- _Task item_
From the data below, please reproduce exactly everything from the line that contains "#### Свойство 1" down to the line that contains "- Переход $k \rightarrow k + 1$: $(a_1", with both ends included.

- _Data for processing_

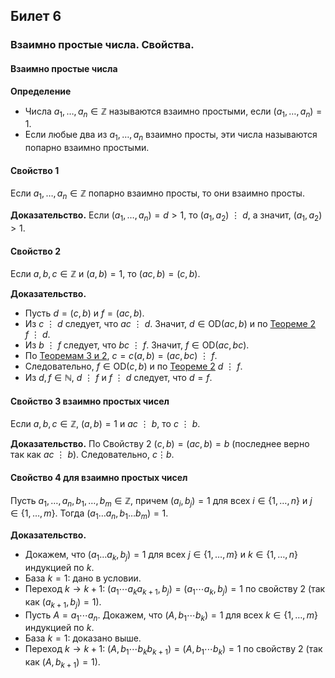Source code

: ## Билет 6

### Взаимно простые числа. Свойства.

#### Взаимно простые числа

**Определение**

- Числа $a_1, \ldots, a_n \in \mathbb{Z}$ называются взаимно простыми, если $(a_1, \ldots, a_n) = 1$.
- Если любые два из $a_1, \ldots, a_n$ взаимно просты, эти числа называются попарно взаимно простыми.

#### Свойство 1

Если $a_1, \ldots, a_n \in \mathbb{Z}$ попарно взаимно просты, то они взаимно просты.

**Доказательство.** Если $(a_1, \ldots, a_n) = d > 1$, то $(a_1, a_2) \ \vdots \ d$, а значит, $(a_1, a_2) > 1$.

#### Свойство 2

Если $a, b, c \in \mathbb{Z}$ и $(a, b) = 1$, то $(ac, b) = (c, b)$.

**Доказательство.**

- Пусть $d = (c, b)$ и $f = (ac, b)$.
- Из $c \ \vdots \ d$ следует, что $ac \ \vdots \ d$. Значит, $d \in \text{OD}(ac, b)$ и по [Теореме 2](#теорема-2) $f \ \vdots \ d$.
- Из $b \ \vdots \ f$ следует, что $bc \ \vdots \ f$. Значит, $f \in \text{OD}(ac, bc)$.
- По [Теоремам 3 и 2](#теорема-3), $c = c(a, b) = (ac, bc) \ \vdots \ f$.
- Следовательно, $f \in \text{OD}(c, b)$ и по [Теореме 2](#теорема-2) $d \ \vdots \ f$.
- Из $d, f \in \mathbb{N}$, $d \ \vdots \ f$ и $f \ \vdots \ d$ следует, что $d = f$.

#### Свойство 3 взаимно простых чисел

Если $a, b, c \in \mathbb{Z}$, $(a, b) = 1$ и $ac \ \vdots \ b$, то $c \ \vdots \ b$.

**Доказательство.** По Свойству 2 $(c, b) = (ac, b) = b$ (последнее верно так как $ac \ \vdots \ b$). Следовательно, $c \vdots b$.

#### Свойство 4 для взаимно простых чисел

Пусть $a_1, \ldots, a_n, b_1, \ldots, b_m \in \mathbb{Z}$, причем $(a_i, b_j) = 1$ для всех $i \in \{1, \ldots, n\}$ и $j \in \{1, \ldots, m\}$. Тогда $(a_1 \ldots a_n, b_1 \ldots b_m) = 1$.

**Доказательство.**

- Докажем, что $(a_1 \ldots a_k, b_j) = 1$ для всех $j \in \{1, \ldots, m\}$ и $k \in \{1, \ldots, n\}$ индукцией по $k$.
- База $k = 1$: дано в условии.
- Переход $k \rightarrow k + 1$: $(a_1 \cdots a_k a_{k+1}, b_j) = (a_1 \cdots a_k, b_j) = 1$ по свойству 2 (так как $(a_{k+1}, b_j) = 1$).
- Пусть $A = a_1 \cdots a_n$. Докажем, что $(A, b_1 \cdots b_k) = 1$ для всех $k \in \{1, \ldots, m\}$ индукцией по $k$.
- База $k = 1$: доказано выше.
- Переход $k \rightarrow k + 1$: $(A, b_1 \cdots b_k b_{k+1}) = (A, b_1 \cdots b_k) = 1$ по свойству 2 (так как $(A, b_{k+1}) = 1$).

- _Your response_
#### Свойство 1

Если $a_1, \ldots, a_n \in \mathbb{Z}$ попарно взаимно просты, то они взаимно просты.

**Доказательство.** Если $(a_1, \ldots, a_n) = d > 1$, то $(a_1, a_2) \ \vdots \ d$, а значит, $(a_1, a_2) > 1$.

#### Свойство 2

Если $a, b, c \in \mathbb{Z}$ и $(a, b) = 1$, то $(ac, b) = (c, b)$.

**Доказательство.**

- Пусть $d = (c, b)$ и $f = (ac, b)$.
- Из $c \ \vdots \ d$ следует, что $ac \ \vdots \ d$. Значит, $d \in \text{OD}(ac, b)$ и по [Теореме 2](#теорема-2) $f \ \vdots \ d$.
- Из $b \ \vdots \ f$ следует, что $bc \ \vdots \ f$. Значит, $f \in \text{OD}(ac, bc)$.
- По [Теоремам 3 и 2](#теорема-3), $c = c(a, b) = (ac, bc) \ \vdots \ f$.
- Следовательно, $f \in \text{OD}(c, b)$ и по [Теореме 2](#теорема-2) $d \ \vdots \ f$.
- Из $d, f \in \mathbb{N}$, $d \ \vdots \ f$ и $f \ \vdots \ d$ следует, что $d = f$.

#### Свойство 3 взаимно простых чисел

Если $a, b, c \in \mathbb{Z}$, $(a, b) = 1$ и $ac \ \vdots \ b$, то $c \ \vdots \ b$.

**Доказательство.** По Свойству 2 $(c, b) = (ac, b) = b$ (последнее верно так как $ac \ \vdots \ b$). Следовательно, $c \vdots b$.

#### Свойство 4 для взаимно простых чисел

Пусть $a_1, \ldots, a_n, b_1, \ldots, b_m \in \mathbb{Z}$, причем $(a_i, b_j) = 1$ для всех $i \in \{1, \ldots, n\}$ и $j \in \{1, \ldots, m\}$. Тогда $(a_1 \ldots a_n, b_1 \ldots b_m) = 1$.

**Доказательство.**

- Докажем, что $(a_1 \ldots a_k, b_j) = 1$ для всех $j \in \{1, \ldots, m\}$ и $k \in \{1, \ldots, n\}$ индукцией по $k$.
- База $k = 1$: дано в условии.
- Переход $k \rightarrow k + 1$: $(a_1 \cdots a_k a_{k+1}, b_j) = (a_1 \cdots a_k, b_j) = 1$ по свойству 2 (так как $(a_{k+1}, b_j) = 1$).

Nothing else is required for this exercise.